Based on percolation theory and network model, 3D pore networkmodels with body-centered cubic （BCC） were established to simulated dispersion with different variation coefficients of pipe radius and different levels of connectivity under periodic boundary conditions. In order to simulate dispersion, it is assumed that the particles obeyed Taylor-Aris dispersion in a single pipe and fluid mixed completely in the pipe junction.
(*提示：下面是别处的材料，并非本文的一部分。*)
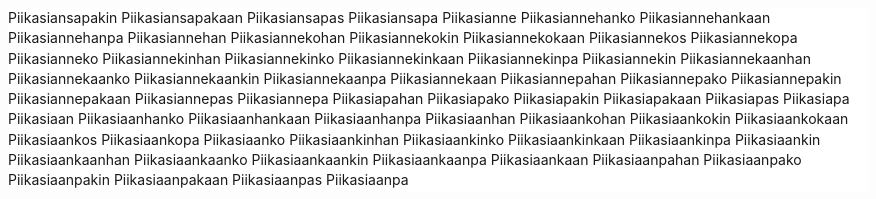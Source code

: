 Piikasiansapakin
Piikasiansapakaan
Piikasiansapas
Piikasiansapa
Piikasianne
Piikasiannehanko
Piikasiannehankaan
Piikasiannehanpa
Piikasiannehan
Piikasiannekohan
Piikasiannekokin
Piikasiannekokaan
Piikasiannekos
Piikasiannekopa
Piikasianneko
Piikasiannekinhan
Piikasiannekinko
Piikasiannekinkaan
Piikasiannekinpa
Piikasiannekin
Piikasiannekaanhan
Piikasiannekaanko
Piikasiannekaankin
Piikasiannekaanpa
Piikasiannekaan
Piikasiannepahan
Piikasiannepako
Piikasiannepakin
Piikasiannepakaan
Piikasiannepas
Piikasiannepa
Piikasiapahan
Piikasiapako
Piikasiapakin
Piikasiapakaan
Piikasiapas
Piikasiapa
Piikasiaan
Piikasiaanhanko
Piikasiaanhankaan
Piikasiaanhanpa
Piikasiaanhan
Piikasiaankohan
Piikasiaankokin
Piikasiaankokaan
Piikasiaankos
Piikasiaankopa
Piikasiaanko
Piikasiaankinhan
Piikasiaankinko
Piikasiaankinkaan
Piikasiaankinpa
Piikasiaankin
Piikasiaankaanhan
Piikasiaankaanko
Piikasiaankaankin
Piikasiaankaanpa
Piikasiaankaan
Piikasiaanpahan
Piikasiaanpako
Piikasiaanpakin
Piikasiaanpakaan
Piikasiaanpas
Piikasiaanpa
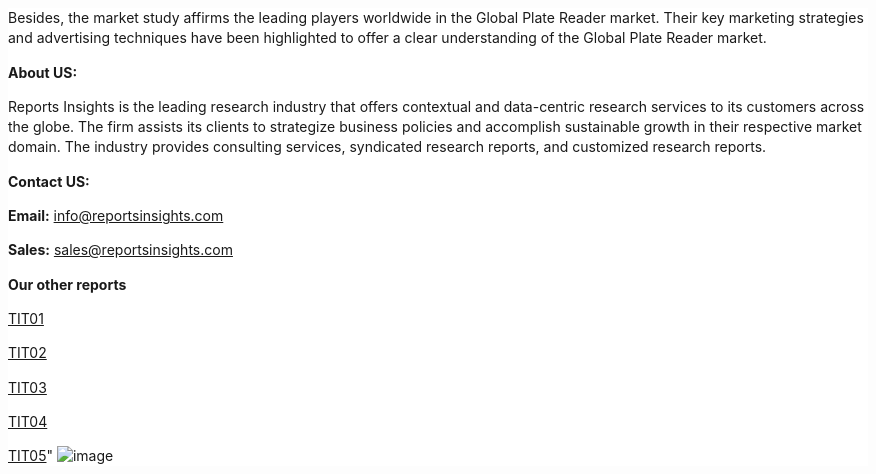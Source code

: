 Besides, the market study affirms the leading players worldwide in the Global Plate Reader market. Their key marketing strategies and advertising techniques have been highlighted to offer a clear understanding of the Global Plate Reader market.

<strong><strong>About US</strong>:</strong>

Reports Insights is the leading research industry that offers contextual and data-centric research services to its customers across the globe. The firm assists its clients to strategize business policies and accomplish sustainable growth in their respective market domain. The industry provides consulting services, syndicated research reports, and customized research reports.

<strong>Contact US:</strong>

<p class=><b>Email:</b> <a href=mailto:info@reportsinsights.com>info@reportsinsights.com</a></p>
<p class=><b>Sales:</b> <a href=mailto:sales@reportsinsights.com>sales@reportsinsights.com</a></p>

<strong>Our other reports</strong>

<a href=LIN01>TIT01</a>

<a href=LIN02>TIT02</a>

<a href=LIN03>TIT03</a>

<a href=LIN04>TIT04</a>

<a href=LIN05>TIT05</a>"
![image](https://github.com/user-attachments/assets/3c4addf0-f6c8-4c19-8db5-b3c47d6c5a63)
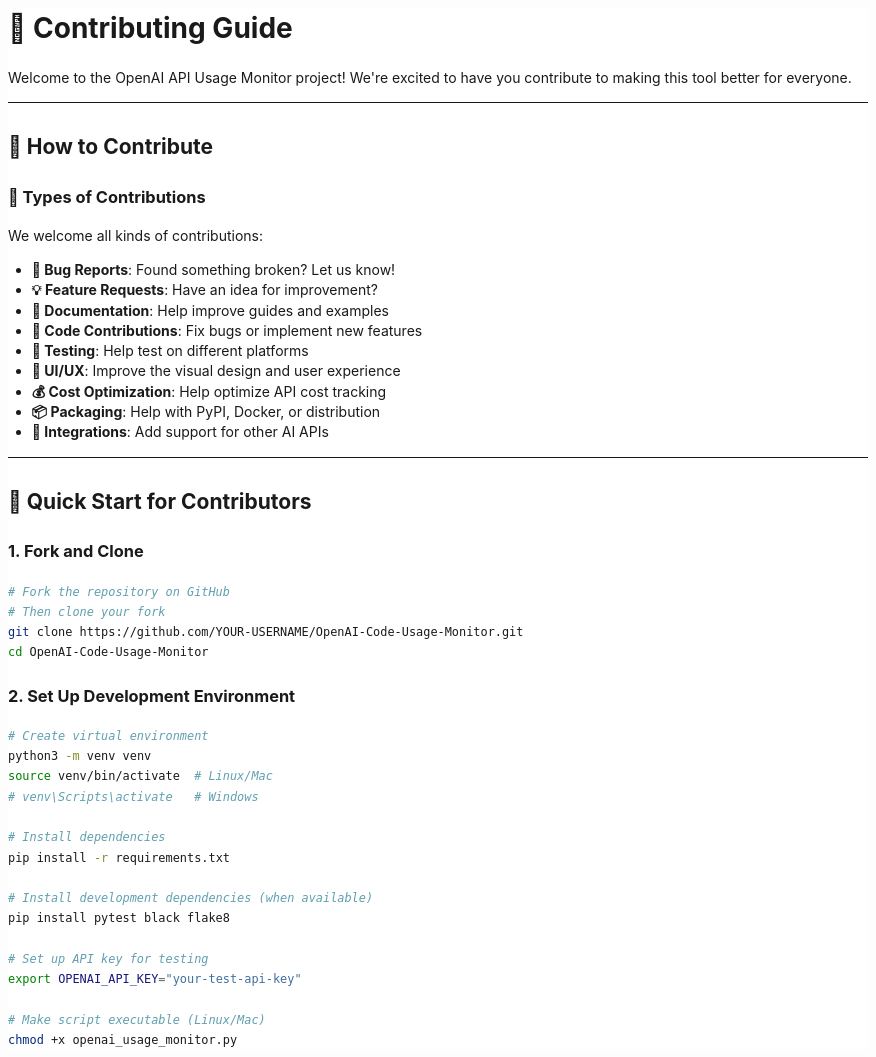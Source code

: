 # 🤝 Contributing Guide

Welcome to the OpenAI API Usage Monitor project! We're excited to have you contribute to making this tool better for everyone.

---

## 🌟 How to Contribute

### 🎯 Types of Contributions

We welcome all kinds of contributions:

- **🐛 Bug Reports**: Found something broken? Let us know!
- **💡 Feature Requests**: Have an idea for improvement?
- **📝 Documentation**: Help improve guides and examples
- **🔧 Code Contributions**: Fix bugs or implement new features
- **🧪 Testing**: Help test on different platforms
- **🎨 UI/UX**: Improve the visual design and user experience
- **💰 Cost Optimization**: Help optimize API cost tracking
- **📦 Packaging**: Help with PyPI, Docker, or distribution
- **🔌 Integrations**: Add support for other AI APIs

---

## 🚀 Quick Start for Contributors

### 1. Fork and Clone

```bash
# Fork the repository on GitHub
# Then clone your fork
git clone https://github.com/YOUR-USERNAME/OpenAI-Code-Usage-Monitor.git
cd OpenAI-Code-Usage-Monitor
```

### 2. Set Up Development Environment

```bash
# Create virtual environment
python3 -m venv venv
source venv/bin/activate  # Linux/Mac
# venv\Scripts\activate   # Windows

# Install dependencies
pip install -r requirements.txt

# Install development dependencies (when available)
pip install pytest black flake8

# Set up API key for testing
export OPENAI_API_KEY="your-test-api-key"

# Make script executable (Linux/Mac)
chmod +x openai_usage_monitor.py
```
The time of particles passing through the pipe was randomly obtained by cumulative distribution function. When exiting a pipe, the particle randomly entered one of pipes connected to the exit pipe in accordance with probabilities proportional to the volumetric flow of each pipe. Following above steps, the positions of the particles at different fixed time were recorded by particle tracking method, and the method of moments was used to calculate the dispersion coefficients. It is indicated that dispersion coefficients increased with the decrease of pore connectivity and increased with the increase of hydraulic radius, and the trends of evolution followed the power laws. Combined with permeability model, the relationships between dispersion coefficients and permeability in line with experiential results were established.